[Exercise objective]
Below are records to write out exactly; drop the pictures when you do.

[Source material]
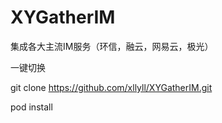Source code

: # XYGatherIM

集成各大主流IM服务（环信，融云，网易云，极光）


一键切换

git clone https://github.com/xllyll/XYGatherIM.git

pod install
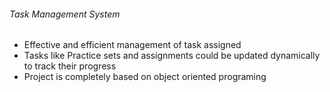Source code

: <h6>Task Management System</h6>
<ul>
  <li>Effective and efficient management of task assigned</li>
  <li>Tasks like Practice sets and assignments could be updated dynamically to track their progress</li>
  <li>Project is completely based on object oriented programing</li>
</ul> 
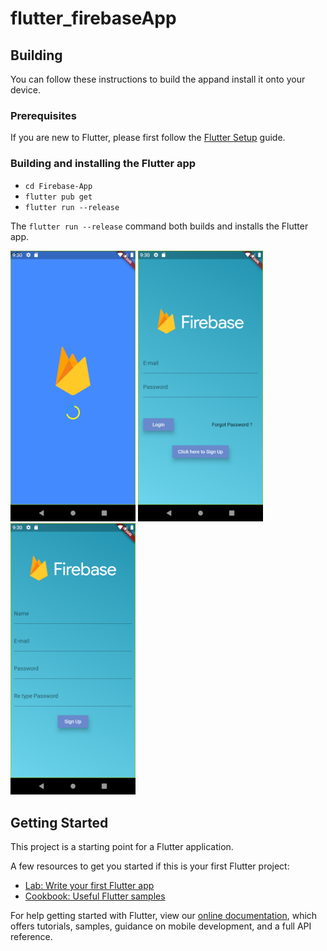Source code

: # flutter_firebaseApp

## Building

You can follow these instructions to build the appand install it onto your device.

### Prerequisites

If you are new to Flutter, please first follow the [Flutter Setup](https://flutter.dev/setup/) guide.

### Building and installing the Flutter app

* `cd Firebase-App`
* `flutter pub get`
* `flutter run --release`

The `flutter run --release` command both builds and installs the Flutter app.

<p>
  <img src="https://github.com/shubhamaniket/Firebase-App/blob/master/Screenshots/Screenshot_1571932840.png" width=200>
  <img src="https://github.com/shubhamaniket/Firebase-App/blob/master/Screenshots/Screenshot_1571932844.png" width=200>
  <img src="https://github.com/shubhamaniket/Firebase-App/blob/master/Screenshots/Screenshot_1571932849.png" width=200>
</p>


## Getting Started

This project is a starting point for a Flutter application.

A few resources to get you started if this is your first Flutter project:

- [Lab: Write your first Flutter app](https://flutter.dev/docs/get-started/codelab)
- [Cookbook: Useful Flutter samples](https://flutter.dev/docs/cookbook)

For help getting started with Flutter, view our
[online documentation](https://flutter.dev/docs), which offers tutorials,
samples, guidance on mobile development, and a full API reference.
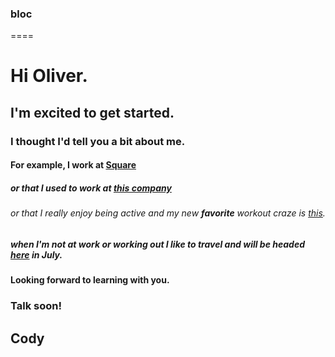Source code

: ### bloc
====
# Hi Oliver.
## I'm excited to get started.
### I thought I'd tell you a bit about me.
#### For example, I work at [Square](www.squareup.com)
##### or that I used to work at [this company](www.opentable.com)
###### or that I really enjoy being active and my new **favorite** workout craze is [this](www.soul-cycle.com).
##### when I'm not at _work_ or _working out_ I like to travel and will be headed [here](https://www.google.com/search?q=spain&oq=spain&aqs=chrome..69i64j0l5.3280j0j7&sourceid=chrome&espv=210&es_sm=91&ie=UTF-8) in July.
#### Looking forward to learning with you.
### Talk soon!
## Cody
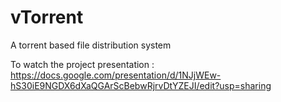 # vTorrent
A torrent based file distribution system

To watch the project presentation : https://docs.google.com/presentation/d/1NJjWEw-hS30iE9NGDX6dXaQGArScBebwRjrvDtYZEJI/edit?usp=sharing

[The completed task]
Source code

: # XYGatherIM

集成各大主流IM服务（环信，融云，网易云，极光）


一键切换

git clone https://github.com/xllyll/XYGatherIM.git

pod install
Source code

: <h6>Task Management System</h6>
<ul>
  <li>Effective and efficient management of task assigned</li>
  <li>Tasks like Practice sets and assignments could be updated dynamically to track their progress</li>
  <li>Project is completely based on object oriented programing</li>
</ul> 
Source code

: # flutter_firebaseApp

## Building

You can follow these instructions to build the appand install it onto your device.

### Prerequisites

If you are new to Flutter, please first follow the [Flutter Setup](https://flutter.dev/setup/) guide.

### Building and installing the Flutter app

* `cd Firebase-App`
* `flutter pub get`
* `flutter run --release`

The `flutter run --release` command both builds and installs the Flutter app.

<p>
  <img src="https://github.com/shubhamaniket/Firebase-App/blob/master/Screenshots/Screenshot_1571932840.png" width=200>
  <img src="https://github.com/shubhamaniket/Firebase-App/blob/master/Screenshots/Screenshot_1571932844.png" width=200>
  <img src="https://github.com/shubhamaniket/Firebase-App/blob/master/Screenshots/Screenshot_1571932849.png" width=200>
</p>


## Getting Started

This project is a starting point for a Flutter application.

A few resources to get you started if this is your first Flutter project:

- [Lab: Write your first Flutter app](https://flutter.dev/docs/get-started/codelab)
- [Cookbook: Useful Flutter samples](https://flutter.dev/docs/cookbook)

For help getting started with Flutter, view our
[online documentation](https://flutter.dev/docs), which offers tutorials,
samples, guidance on mobile development, and a full API reference.
Source code

: ### bloc
====
# Hi Oliver.
## I'm excited to get started.
### I thought I'd tell you a bit about me.
#### For example, I work at [Square](www.squareup.com)
##### or that I used to work at [this company](www.opentable.com)
###### or that I really enjoy being active and my new **favorite** workout craze is [this](www.soul-cycle.com).
##### when I'm not at _work_ or _working out_ I like to travel and will be headed [here](https://www.google.com/search?q=spain&oq=spain&aqs=chrome..69i64j0l5.3280j0j7&sourceid=chrome&espv=210&es_sm=91&ie=UTF-8) in July.
#### Looking forward to learning with you.
### Talk soon!
## Cody
 # vTorrent
A torrent based file distribution system

To watch the project presentation : https://docs.google.com/presentation/d/1NJjWEw-hS30iE9NGDX6dXaQGArScBebwRjrvDtYZEJI/edit?usp=sharing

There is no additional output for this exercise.